§ **Material for this exercise**:
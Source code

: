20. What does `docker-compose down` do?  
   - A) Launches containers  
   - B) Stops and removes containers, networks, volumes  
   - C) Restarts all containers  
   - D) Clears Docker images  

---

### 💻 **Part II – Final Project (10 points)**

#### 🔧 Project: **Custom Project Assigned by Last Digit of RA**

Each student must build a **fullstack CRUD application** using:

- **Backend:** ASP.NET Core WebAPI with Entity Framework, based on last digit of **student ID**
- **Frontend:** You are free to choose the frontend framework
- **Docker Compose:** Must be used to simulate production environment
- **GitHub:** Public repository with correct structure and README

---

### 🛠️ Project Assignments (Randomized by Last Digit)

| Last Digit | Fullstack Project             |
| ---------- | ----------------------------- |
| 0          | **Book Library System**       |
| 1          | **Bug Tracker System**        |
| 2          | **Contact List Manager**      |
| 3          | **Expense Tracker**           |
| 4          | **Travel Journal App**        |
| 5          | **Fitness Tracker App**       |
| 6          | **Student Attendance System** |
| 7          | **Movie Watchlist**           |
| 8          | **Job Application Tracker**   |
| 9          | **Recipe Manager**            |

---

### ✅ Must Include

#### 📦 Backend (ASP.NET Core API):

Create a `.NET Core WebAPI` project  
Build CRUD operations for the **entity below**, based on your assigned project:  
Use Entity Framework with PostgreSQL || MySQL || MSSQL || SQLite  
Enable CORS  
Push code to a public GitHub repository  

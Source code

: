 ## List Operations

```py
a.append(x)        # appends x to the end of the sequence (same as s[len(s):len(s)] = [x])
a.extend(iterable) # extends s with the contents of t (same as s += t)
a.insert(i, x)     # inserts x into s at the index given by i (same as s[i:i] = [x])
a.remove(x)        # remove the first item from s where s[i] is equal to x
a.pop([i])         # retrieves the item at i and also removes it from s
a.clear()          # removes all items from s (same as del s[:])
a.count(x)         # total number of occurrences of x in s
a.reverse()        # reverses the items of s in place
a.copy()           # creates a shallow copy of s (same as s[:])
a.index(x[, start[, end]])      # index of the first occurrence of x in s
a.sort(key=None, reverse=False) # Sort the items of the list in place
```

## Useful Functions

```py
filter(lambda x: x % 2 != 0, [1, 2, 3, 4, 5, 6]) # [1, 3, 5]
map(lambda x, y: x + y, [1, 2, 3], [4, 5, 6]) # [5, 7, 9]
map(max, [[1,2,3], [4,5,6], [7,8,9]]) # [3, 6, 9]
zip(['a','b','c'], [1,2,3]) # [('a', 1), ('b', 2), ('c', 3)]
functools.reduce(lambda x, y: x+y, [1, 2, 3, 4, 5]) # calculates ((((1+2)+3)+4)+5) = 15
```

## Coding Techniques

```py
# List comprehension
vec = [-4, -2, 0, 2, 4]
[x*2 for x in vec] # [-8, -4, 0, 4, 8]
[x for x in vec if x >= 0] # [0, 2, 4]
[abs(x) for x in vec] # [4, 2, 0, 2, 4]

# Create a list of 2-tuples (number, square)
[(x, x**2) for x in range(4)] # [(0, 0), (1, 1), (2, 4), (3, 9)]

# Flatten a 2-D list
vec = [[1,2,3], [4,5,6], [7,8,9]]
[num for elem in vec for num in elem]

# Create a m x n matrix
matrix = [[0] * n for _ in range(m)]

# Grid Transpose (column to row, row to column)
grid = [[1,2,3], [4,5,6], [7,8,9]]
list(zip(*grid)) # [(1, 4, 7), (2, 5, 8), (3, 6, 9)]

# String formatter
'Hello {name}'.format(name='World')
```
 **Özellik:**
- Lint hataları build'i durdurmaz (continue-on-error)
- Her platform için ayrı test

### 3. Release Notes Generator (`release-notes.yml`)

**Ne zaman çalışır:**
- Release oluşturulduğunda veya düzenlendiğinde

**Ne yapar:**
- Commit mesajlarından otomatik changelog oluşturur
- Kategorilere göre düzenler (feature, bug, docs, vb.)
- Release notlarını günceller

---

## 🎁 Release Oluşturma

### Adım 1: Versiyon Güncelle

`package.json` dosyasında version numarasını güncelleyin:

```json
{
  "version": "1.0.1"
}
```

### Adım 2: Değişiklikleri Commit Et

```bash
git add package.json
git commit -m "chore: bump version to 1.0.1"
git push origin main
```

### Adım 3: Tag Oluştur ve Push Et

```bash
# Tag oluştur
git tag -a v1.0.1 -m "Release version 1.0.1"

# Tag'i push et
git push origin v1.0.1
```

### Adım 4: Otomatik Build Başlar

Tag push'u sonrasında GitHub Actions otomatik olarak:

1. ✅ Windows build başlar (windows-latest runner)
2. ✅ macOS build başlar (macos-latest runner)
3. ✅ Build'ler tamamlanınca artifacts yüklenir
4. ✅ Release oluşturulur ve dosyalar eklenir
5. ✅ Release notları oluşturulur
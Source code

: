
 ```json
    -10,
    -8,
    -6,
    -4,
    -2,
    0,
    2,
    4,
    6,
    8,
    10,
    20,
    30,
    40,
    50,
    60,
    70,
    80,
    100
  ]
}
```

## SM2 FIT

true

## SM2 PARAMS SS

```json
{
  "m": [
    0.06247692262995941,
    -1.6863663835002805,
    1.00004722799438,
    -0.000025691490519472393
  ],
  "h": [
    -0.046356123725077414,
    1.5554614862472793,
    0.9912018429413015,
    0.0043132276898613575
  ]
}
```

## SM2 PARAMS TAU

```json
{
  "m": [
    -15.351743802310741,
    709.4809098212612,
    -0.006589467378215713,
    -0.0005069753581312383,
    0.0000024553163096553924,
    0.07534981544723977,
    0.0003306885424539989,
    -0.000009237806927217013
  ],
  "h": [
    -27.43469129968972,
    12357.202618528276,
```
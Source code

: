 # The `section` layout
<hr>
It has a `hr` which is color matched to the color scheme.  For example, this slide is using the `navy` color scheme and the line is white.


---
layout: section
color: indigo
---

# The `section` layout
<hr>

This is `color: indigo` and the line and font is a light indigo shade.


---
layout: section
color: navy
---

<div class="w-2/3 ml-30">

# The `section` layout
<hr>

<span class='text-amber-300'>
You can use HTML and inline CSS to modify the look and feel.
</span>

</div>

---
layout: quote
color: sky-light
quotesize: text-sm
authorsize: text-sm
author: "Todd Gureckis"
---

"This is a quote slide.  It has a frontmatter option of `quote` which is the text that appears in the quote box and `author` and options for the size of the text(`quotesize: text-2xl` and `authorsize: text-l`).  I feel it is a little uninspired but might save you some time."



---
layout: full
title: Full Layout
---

§ **What needs to be done**:
Please return every line of the records that contains the word "System".

§ **Written solution**:
| 0          | **Book Library System**       |
| 1          | **Bug Tracker System**        |
| 6          | **Student Attendance System** |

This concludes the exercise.